‘Feminist Biyografi Atölyesi’ başladı
- 20:42 23 Ocak 2023
- Güncel
İZMİR - Kadınların biyografilerinin ve haklarında çıkan yazılı metinlerin inceleneceği “Feminist Biyografi Atölyesi” İzmir Dayanışma Akademisi’nde başladı.
Kadınlar, Akademisyen Eser Köker’in yönlendiriciliğinde “Feminist Biyografi Atölyesi”nde bir araya geldi. İzmir Dayanışma Akademisi (İDA) bünyesinde gerçekleştirilen atölyede fiziki koşullar nedeniyle sınırlı sayıda katılımcı yer alacak. Atölyede farklı alanlarda öncülük yapmış olan kadınların biyografileri incelenecek. Bitiş tarihini kadınların birlikte belirleyeceği atölyenin en az 12 hafta sürmesi öngörülüyor.
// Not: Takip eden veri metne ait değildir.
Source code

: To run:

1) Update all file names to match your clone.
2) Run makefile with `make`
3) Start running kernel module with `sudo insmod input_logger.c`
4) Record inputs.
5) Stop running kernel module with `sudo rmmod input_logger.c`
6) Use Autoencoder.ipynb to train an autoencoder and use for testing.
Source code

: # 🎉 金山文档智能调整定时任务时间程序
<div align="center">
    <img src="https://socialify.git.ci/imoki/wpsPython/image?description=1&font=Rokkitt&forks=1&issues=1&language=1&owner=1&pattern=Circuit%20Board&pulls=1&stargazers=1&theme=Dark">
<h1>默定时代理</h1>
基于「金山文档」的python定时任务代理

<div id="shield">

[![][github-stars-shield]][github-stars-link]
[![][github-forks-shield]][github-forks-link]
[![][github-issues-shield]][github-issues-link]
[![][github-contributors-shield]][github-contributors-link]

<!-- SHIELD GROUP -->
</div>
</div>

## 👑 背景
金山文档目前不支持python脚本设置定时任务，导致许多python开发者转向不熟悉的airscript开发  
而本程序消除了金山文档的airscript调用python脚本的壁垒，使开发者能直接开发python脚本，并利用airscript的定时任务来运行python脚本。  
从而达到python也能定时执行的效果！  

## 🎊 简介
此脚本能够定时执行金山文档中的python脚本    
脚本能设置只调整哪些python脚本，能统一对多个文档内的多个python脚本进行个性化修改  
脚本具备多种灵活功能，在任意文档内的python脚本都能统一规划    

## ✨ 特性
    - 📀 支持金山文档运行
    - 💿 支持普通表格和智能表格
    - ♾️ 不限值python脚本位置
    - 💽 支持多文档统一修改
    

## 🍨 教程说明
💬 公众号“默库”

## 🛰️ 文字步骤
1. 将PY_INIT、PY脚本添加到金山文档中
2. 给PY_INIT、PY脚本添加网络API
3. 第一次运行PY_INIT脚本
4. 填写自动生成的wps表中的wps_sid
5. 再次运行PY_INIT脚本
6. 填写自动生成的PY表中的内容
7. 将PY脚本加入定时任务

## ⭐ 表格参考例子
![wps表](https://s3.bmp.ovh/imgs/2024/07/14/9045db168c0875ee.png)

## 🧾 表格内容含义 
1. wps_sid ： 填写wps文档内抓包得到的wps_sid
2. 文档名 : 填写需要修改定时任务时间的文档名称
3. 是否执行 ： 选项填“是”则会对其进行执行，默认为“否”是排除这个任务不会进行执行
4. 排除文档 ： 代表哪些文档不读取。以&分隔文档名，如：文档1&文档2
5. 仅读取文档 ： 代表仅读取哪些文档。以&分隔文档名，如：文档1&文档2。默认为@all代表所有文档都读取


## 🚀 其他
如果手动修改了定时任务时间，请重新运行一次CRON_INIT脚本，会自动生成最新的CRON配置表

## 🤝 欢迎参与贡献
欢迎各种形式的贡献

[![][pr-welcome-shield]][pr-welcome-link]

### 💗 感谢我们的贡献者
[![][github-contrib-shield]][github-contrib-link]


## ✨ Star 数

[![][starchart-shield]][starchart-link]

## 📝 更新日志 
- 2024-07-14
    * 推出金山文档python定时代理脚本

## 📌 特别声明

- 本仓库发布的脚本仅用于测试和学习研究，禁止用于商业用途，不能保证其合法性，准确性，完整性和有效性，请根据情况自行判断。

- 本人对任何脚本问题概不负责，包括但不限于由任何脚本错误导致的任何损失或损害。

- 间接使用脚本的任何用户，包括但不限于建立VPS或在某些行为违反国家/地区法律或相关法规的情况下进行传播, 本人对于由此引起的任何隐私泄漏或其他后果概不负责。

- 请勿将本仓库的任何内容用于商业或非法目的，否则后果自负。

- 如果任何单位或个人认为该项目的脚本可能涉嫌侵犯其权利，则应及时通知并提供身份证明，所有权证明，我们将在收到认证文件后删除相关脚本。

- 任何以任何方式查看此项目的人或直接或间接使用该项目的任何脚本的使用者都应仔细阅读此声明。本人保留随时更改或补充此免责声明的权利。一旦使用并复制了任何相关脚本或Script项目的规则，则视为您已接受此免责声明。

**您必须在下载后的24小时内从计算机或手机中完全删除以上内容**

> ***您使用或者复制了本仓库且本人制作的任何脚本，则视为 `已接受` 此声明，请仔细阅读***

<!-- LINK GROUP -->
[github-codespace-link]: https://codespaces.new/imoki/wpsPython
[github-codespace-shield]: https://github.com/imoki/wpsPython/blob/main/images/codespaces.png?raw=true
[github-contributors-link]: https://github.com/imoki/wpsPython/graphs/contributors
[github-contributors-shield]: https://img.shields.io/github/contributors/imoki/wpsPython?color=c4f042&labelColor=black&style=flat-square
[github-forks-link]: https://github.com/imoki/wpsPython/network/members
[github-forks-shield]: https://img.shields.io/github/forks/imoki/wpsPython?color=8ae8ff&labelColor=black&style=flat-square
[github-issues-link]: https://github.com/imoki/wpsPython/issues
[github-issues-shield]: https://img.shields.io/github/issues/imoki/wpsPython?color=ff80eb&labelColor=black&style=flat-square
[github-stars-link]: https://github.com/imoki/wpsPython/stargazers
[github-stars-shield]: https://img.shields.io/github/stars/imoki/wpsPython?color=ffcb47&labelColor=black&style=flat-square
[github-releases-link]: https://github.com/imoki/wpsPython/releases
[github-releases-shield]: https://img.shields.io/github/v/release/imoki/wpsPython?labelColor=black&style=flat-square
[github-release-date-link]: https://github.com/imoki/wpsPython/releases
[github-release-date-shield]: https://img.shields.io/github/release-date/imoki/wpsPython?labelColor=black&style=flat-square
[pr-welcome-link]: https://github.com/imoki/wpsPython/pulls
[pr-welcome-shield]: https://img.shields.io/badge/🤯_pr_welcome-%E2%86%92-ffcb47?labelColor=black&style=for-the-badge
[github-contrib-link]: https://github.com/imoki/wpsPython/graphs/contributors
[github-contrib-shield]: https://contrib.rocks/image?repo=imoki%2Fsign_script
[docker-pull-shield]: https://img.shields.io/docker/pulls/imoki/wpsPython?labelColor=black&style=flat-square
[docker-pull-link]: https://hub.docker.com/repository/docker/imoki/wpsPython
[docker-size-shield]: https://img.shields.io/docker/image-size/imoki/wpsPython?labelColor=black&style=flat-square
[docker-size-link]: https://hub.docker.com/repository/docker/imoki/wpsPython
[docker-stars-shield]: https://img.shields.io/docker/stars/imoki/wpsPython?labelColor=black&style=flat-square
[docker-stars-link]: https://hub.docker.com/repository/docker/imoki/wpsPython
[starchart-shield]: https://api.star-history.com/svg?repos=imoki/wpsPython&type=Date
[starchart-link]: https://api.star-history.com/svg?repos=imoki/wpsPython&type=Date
Atölyenin yürütücüsü Eser atölyenin içeriğine dair bilgi verdi.
Alt metinler ve söylenmeyenler ortaya çıkarılacak
Daha önce akademik bir metin oluşturulmamış olan “feminist biyografi” konusunda ilk atölyenin Ankara’da bulunan Ayizi Kitabevi’nde başlatıldığını belirten Eser, “Kadın biyografisinde neyin söylenmediğini araştırmak alt metinlerini, neyi söylemeye kaçındıklarına dair detayları bulmaktan hoşlanıyoruz. Ankara’da akademisyenler, feminist aktivistler katıldı. Feminist biyografilerde kim ne demiş, neyi atlamış onu anlattım. Kadınların biyografilerini seçtiler ve onu anlatmaya başladılar. Birbirimizin hayatlarına müdahale etmeyi kitap yazarının biyografisini detaylarla irdelemeyi de öğrendik” ifadelerini kullandı.
Atölyeler farklı bakış açıları kazandırıyor
Şimdiye kadar online, atölye ve ders gibi farklı formatlarda gerçekleştirilen etkinliklerde kadınların hayatları üzerine konuşulduğunu paylaşan Eser, bunun kadınların gündelik deneyimlerini bilmesini sağladığını söyledi. Aynı sorunları yaşayan kadınların buldukları çözümlere, anlayışlara, birbirine duyduğu yakınlığa karşı görüşler oluştuğuna değinen Ekin, “Bir kadının kendi kendini var etme hikâyesini ya da benzer sorunları yaşayan kadınların birbirine nasıl bağlandıklarının hikâyesini anlamak bize kendi hayatlarımız üzerinde düşünebilme ve onları anlamlandırabilme şansı tanıyor” dedi.
‘Kadınların İDA’ya katkısı olabilir’
Eser, İDA’nın meslek birliği veya eğitim amacının ötesinde bir kolektivizmi sağladığını vurgularken, “İDA bu aracılığıyla kadınların işbirliğini düşünüyor diye umuyorum. İDA’ya gelen kadınlar da aynı görüşteyse bizim hayatımıza karışan kadınların hayatına bakacağız” şeklinde konuştu. 2000’li yılların başlarına Ankara Üniversitesi’nde kadın çalışmalarında yer aldığını ve feminist biyografi dersleri verdiğini dile getiren Eser, “Şimdi o ekip üniversitede değil. Artık üniversitede olmamasının nedenleri kişisel kaybediş değil, hep birlikte bir mevzi kaybedişin hikayesi. Bu kaybedişin hikayesine bir beden, bir hayat ve karakter inşa etmek lazım. Belki İDA’da bu hayat bulur ve hayat hikayeleri üzerinden yeni bir akademiye olan ihtiyacımız ortaya çıkar” sözlerine yer verdi.
Atölye basına kapalı şekilde devam etti.